Only way is essex. My mrs loves it, i think its possibly the worst thing ever. That or loose women...


----------



## freddielong (Oct 10, 2016)

There are channels that appear to be devoted to terrible tv like towie but I must admit when I saw the title x factor was the first thing that came to mind,  horrible show filled with horrible people.


----------



## davemc1 (Oct 10, 2016)

Super Sunday when the ev are playing :rofl:


----------



## User62651 (Oct 10, 2016)

You've nailed it, X Factor really is about the worst thing on and has become torturous to watch BUT the kids like it so I guess take it for what it is - early Saturday evening family viewing which has always been tosh.
As long as I get my weekly dose of 'Building Alaska' I'm happy.


----------



## Doon frae Troon (Oct 10, 2016)

On the basis that you have to watch it to rate it I would say probably Question Time [atm]


----------



## Lincoln Quaker (Oct 10, 2016)

Mrs Brown's boys.

Truly awful!


----------



## Dando (Oct 10, 2016)

mrs Dando watches Towie, the Housewives of ...., Kartrashians and all that old *****!
luckily she records and watches on the sky box in the bedroom!


----------



## Deleted member 18588 (Oct 10, 2016)

How can you pick just one?

Strictly Come Dancing, Great British Bake Off, X Factor, Britain's Got (No)Talent, any staged reality etc; anything with Clarkson the soaps.

I appreciate that many of these are very popular but to me and Mrs MM they are a complete turn off, and yes we have tried watching them.
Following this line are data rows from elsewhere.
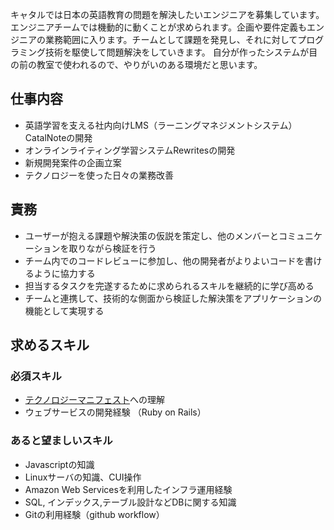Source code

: キャタルでは日本の英語教育の問題を解決したいエンジニアを募集しています。
エンジニアチームでは機動的に動くことが求められます。企画や要件定義もエンジニアの業務範囲に入ります。チームとして課題を発見し、それに対してプログラミング技術を駆使して問題解決をしていきます。
自分が作ったシステムが目の前の教室で使われるので、やりがいのある環境だと思います。
## 仕事内容 
- 英語学習を支える社内向けLMS（ラーニングマネジメントシステム）CatalNoteの開発 
- オンラインライティング学習システムRewritesの開発 
- 新規開発案件の企画立案 
- テクノロジーを使った日々の業務改善

## 責務
- ユーザーが抱える課題や解決策の仮説を策定し、他のメンバーとコミュニケーションを取りながら検証を行う
- チーム内でのコードレビューに参加し、他の開発者がよりよいコードを書けるように協力する
- 担当するタスクを完遂するために求められるスキルを継続的に学び高める
- チームと連携して、技術的な側面から検証した解決策をアプリケーションの機能として実現する

## 求めるスキル 
### 必須スキル
- [テクノロジーマニフェスト](https://github.com/Catal/manifesto/blob/master/README.md)への理解
- ウェブサービスの開発経験 （Ruby on Rails）
### あると望ましいスキル 
- Javascriptの知識 
- Linuxサーバの知識、CUI操作 
- Amazon Web Servicesを利用したインフラ運用経験 
- SQL, インデックス,テーブル設計などDBに関する知識 
- Gitの利用経験（github workflow）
The broadcasters' dilemna, producing programmes for all tastes


----------



## Pathetic Shark (Oct 10, 2016)

Any reality show but especially those on MTV - Geordie Shore or whatever its called.  Mrs Shark loves it.  She must be the only one.   And that other one featuring a bunch of old hags with a ton of money in Beverly Hills.      First against the wall when the revolution comes.


----------



## louise_a (Oct 10, 2016)

I have never watched reality stuff like TOWIE so cannot comment on how bad they are, they are just not the sort of program I enjoy.
Regarding programs I have seen, albeit only a few minutes, Mrs Browns Boys probably tops the list, X Factor is another as it drags on week after week, a lot of it is probably set up and it doesn't do anything to promote real music, just promotes acts that Cowell signs up and makes a fortune out of, before dropping them when people realize they are not as good as the hype of the program suggests.


----------



## Imurg (Oct 10, 2016)

There is not enough server space in the universe to cope with the number of TV shows I would put on my list


----------



## Alex1975 (Oct 10, 2016)

Lord Tyrion said:



			On Saturday we were round at a friends house and they asked if we wouldn't mind if they put X-Factor on. We don't watch X-Factor, not my thing, I have only ever seen a few minutes here and then whilst waiting for another programme to start. I was staggered by how bad, how truly awful it was. From the judges to the majority of the contestants. It was really dire tv. I'd previously caught 5 minutes of Citizen Khan before the news started and thought that was the worst thing I had seen before but X-Factor beat even that.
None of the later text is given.